• [Given data]:

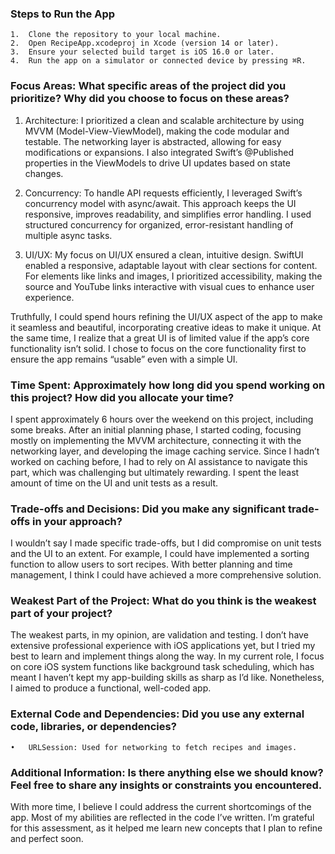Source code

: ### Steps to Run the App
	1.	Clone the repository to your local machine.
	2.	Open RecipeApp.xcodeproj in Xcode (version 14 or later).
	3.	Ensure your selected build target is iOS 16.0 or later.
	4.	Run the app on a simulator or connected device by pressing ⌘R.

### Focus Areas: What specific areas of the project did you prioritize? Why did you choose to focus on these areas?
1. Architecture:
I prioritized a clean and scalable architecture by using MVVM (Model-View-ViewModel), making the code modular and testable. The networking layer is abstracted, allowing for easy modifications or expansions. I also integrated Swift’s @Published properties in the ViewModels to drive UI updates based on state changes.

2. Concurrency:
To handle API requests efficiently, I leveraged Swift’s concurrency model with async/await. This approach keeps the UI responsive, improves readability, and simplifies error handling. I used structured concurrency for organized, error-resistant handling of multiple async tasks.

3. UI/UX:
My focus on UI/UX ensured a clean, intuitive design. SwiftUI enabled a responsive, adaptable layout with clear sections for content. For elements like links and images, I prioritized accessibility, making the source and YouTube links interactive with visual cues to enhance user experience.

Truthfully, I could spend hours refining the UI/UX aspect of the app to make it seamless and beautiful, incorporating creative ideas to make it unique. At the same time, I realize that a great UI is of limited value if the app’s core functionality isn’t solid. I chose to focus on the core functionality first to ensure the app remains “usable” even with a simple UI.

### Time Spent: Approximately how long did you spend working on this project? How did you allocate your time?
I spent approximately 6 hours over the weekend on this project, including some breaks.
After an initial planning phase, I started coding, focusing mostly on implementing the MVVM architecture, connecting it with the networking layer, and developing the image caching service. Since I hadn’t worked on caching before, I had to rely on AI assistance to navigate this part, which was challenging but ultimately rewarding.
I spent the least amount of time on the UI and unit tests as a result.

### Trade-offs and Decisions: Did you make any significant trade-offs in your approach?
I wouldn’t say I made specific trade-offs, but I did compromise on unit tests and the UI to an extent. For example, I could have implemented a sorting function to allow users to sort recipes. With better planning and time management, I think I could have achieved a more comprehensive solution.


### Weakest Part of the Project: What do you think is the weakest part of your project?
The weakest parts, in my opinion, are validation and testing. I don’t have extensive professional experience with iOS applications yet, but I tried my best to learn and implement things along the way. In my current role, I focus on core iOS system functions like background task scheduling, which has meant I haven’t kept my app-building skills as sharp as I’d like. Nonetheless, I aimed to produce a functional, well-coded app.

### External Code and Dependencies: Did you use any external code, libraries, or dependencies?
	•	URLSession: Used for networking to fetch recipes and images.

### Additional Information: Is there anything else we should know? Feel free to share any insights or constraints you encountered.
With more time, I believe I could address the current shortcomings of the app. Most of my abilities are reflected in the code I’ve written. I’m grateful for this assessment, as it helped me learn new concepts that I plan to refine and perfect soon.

---

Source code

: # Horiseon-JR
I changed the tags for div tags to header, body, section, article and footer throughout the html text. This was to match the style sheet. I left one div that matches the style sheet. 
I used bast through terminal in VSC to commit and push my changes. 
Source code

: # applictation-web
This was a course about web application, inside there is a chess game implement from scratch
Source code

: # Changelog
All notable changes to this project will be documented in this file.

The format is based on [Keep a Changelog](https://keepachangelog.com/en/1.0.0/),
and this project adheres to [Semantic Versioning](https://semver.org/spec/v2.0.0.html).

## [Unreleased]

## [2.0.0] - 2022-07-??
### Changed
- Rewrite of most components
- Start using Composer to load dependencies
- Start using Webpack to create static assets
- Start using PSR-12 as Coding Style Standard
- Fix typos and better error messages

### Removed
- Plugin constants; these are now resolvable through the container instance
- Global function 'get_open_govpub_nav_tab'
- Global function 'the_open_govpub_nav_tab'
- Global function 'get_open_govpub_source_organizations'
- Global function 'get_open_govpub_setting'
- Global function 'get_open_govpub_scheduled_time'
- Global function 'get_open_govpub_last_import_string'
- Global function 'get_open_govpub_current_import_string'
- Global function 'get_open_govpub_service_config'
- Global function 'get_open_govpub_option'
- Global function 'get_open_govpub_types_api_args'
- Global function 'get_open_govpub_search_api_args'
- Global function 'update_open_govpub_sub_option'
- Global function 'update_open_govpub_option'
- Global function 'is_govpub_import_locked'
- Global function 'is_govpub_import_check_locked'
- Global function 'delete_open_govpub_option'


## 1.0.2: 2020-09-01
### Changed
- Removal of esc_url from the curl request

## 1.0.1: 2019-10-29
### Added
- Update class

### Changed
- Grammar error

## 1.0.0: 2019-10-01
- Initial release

• [Task item]:
Your answer should be the lines above, from the line containing "recipes and images." up to and including the line containing "With more time, I", reproduced exactly and with nothing else.

• [Exercise response]:
	•	URLSession: Used for networking to fetch recipes and images.

### Additional Information: Is there anything else we should know? Feel free to share any insights or constraints you encountered.
With more time, I believe I could address the current shortcomings of the app. Most of my abilities are reflected in the code I’ve written. I’m grateful for this assessment, as it helped me learn new concepts that I plan to refine and perfect soon.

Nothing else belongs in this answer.